On January 29, the European Parliament passed the following resolution: "The Parliament adopted a joint resolution condemning North Korea's decision to withdraw from the Non Proliferation Treaty and calls on North Korea to reverse this decision. Members of the European Parliament also condemn the decision of the Government of Pakistan to provide the North Korean Government with uranium enrichment technology......." Our Foreign Office immediately denied the allegation but in the bigger picture its the word of our Foreign Office versus the same from Belgium, Germany, Greece, Austria, Finland, Sweden, Denmark, France, UK, Holland, Spain, Luxembourg, Ireland, Italy and Portugal all put together.

The talk all around us is about China-India trade, Iran-India pipeline, Afghanistan-India cooperation and Pakistan-North Korea teamwork. If the region goes the way it is all that we are going to be left with is our $650 million worth of Ukrainian tanks, billion dollar Agostas, F-16 fighting Falcons, stingers, side-winders, TOW missiles and, not to forget, our big fat bomb.

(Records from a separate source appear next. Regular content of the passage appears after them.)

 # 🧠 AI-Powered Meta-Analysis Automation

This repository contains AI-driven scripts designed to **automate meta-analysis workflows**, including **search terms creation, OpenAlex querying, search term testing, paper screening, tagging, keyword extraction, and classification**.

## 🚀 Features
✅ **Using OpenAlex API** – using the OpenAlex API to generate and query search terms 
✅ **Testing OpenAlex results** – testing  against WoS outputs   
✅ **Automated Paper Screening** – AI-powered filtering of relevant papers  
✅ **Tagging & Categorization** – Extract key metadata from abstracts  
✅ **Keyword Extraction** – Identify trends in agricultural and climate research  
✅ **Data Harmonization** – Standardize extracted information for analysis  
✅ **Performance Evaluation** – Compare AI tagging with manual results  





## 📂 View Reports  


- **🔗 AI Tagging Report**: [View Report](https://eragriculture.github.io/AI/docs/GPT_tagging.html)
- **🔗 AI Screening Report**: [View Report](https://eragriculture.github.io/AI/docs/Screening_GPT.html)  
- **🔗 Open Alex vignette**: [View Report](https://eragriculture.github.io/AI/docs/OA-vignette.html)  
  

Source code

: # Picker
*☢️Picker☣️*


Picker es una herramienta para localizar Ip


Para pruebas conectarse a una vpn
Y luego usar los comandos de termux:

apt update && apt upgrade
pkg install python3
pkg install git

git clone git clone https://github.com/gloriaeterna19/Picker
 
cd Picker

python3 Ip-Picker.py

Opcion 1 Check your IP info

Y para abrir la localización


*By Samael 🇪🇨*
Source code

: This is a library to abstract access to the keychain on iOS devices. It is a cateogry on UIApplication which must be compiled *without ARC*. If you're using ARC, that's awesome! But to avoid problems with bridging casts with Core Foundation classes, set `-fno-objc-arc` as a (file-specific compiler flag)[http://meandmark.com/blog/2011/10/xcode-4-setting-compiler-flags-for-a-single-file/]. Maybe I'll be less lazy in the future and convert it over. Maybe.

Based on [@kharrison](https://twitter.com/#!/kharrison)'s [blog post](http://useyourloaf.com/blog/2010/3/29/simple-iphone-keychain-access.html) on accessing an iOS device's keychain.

President Vladimir Putin's Rossiyskaya Federatsiya is going to be our comrade from now on. Three things to remember. First, a mere few weeks ago Putin told the world that Pakistan's nukes were not in safe hands. Second, Rosoboronexport, Russia's arms exporting corporation, supplies some 90% of India's annual arms needs. Third, Russia wants to dip into our hard-earned foreign exchange reserves in exchange for its killing machines but we have nothing to sell to Russia.

Are we back on the road to isolation? Consider, for instance, that from within the continent of Europe Pakistan claims to have diplomatic ties with Albania, Austria, Belarus, Belgium, Bosnia & Herzegovina, Bulgaria, Croatia, Czech Republic, Denmark, Finland, France, Germany, Hungary, Italy, Macedonia, Netherlands, Norway, Poland, Portugal, Romania, Russia, Slovak, Slovenia, Spain, Sweden, Switzerland, Ukraine and the U.K. That's a total of twenty-eight countries. No one gives us visas and the only European airline that still comes to Pakistan is Swissair.

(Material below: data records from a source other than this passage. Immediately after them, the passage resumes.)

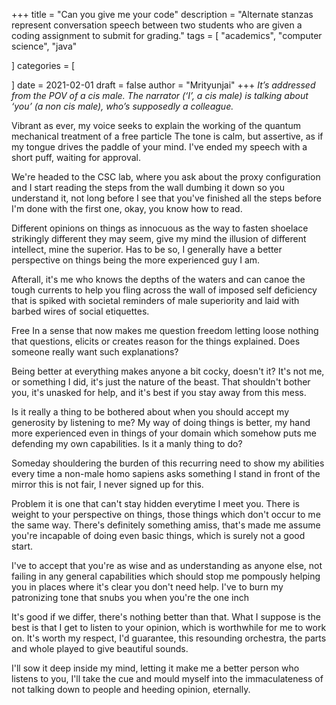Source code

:+++
title = "Can you give me your code"
description = "Alternate stanzas represent conversation speech between two students who are given a coding assignment to submit for grading."
tags = [
    "academics",
    "computer science",
    "java"

]
categories = [

]
date = 2021-02-01
draft = false
author = "Mrityunjai"
+++
_It’s addressed from the POV of a cis male. The narrator (‘I’, a cis male) is talking about ‘you’ (a non cis male), who’s supposedly a colleague._


Vibrant
as ever, my voice seeks to explain the working of the quantum mechanical treatment of a free particle
The tone is calm, but assertive, as if my tongue drives the paddle of your mind.
I've ended my speech with a short puff, waiting for approval.

We're headed
to the CSC lab, where you ask about the proxy configuration and I start reading the steps from the wall
dumbing it down so you understand it,
not long before I see that you've finished all the steps before I'm done with the first one, okay, you know how to read.

Different opinions
on things as innocuous as the way to fasten shoelace
strikingly different they may seem, give my mind the illusion of different intellect, mine the superior.
Has to be so, I generally have a better perspective on things being the more experienced guy I am.

Afterall, it's me
who knows the depths of the waters and can canoe the tough currents to help you fling across
the wall of imposed self deficiency that is spiked with societal reminders of male superiority
and laid with barbed wires of social etiquettes.

Free
In a sense that now makes me question freedom 
letting loose nothing that questions, elicits or creates reason for the things explained.
Does someone really want such explanations?

Being
better at everything makes anyone a bit cocky, doesn't it?
It's not me, or something I did, it's just the nature of the beast.
That shouldn't bother you, it's unasked for help, and it's best if you stay away from this mess.

Is it really a thing to be bothered about when you should accept my generosity by listening to me?
My way of doing things is better, my hand more experienced
even in things of your domain which somehow puts me defending my own capabilities.
Is it a manly thing to do?

Someday
shouldering the burden of this recurring need to show my abilities every time a non-male homo sapiens asks something
I stand in front of the mirror
this is not fair, I never signed up for this.

Problem
it is one that can't stay hidden everytime I meet you. There is weight to your perspective on things,
those things which don't occur to me the same way. There's definitely something amiss,
that's made me assume you're incapable of doing even basic things, which is surely not a good start.

I've to accept
that you're as wise and as understanding as anyone else, not failing in any general capabilities
which should stop me pompously helping you in places where it's clear you don't need help.
I've to burn my patronizing tone that snubs you when you're the one inch 

It's good
if we differ, there's nothing better than that. What I suppose is the best
is that I get to listen to your opinion, which is worthwhile for me to work on. It's worth
my respect, I'd guarantee, this resounding orchestra, the parts and whole played to give beautiful sounds.

I'll sow it
deep inside my mind, letting it make me a better person who listens
to you, I'll take the cue and mould myself into the immaculateness of not talking down to people and heeding opinion,
eternally.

Lufthansa has been coming to Pakistan for the past 39 years. It no longer does. KLM has been coming to Karachi for the past 72 years. It no longer does. British Airways operates 529,807 flights a year to 263 destinations in 97 countries but not even one of those flights has Pakistan as its destination. Air France flies to 191 destinations in 85 countries but has now stopped coming to Pakistan. Alitalia use to visit Pakistan 8 times a week. No more. How are we different from Libya, Iraq or Sudan?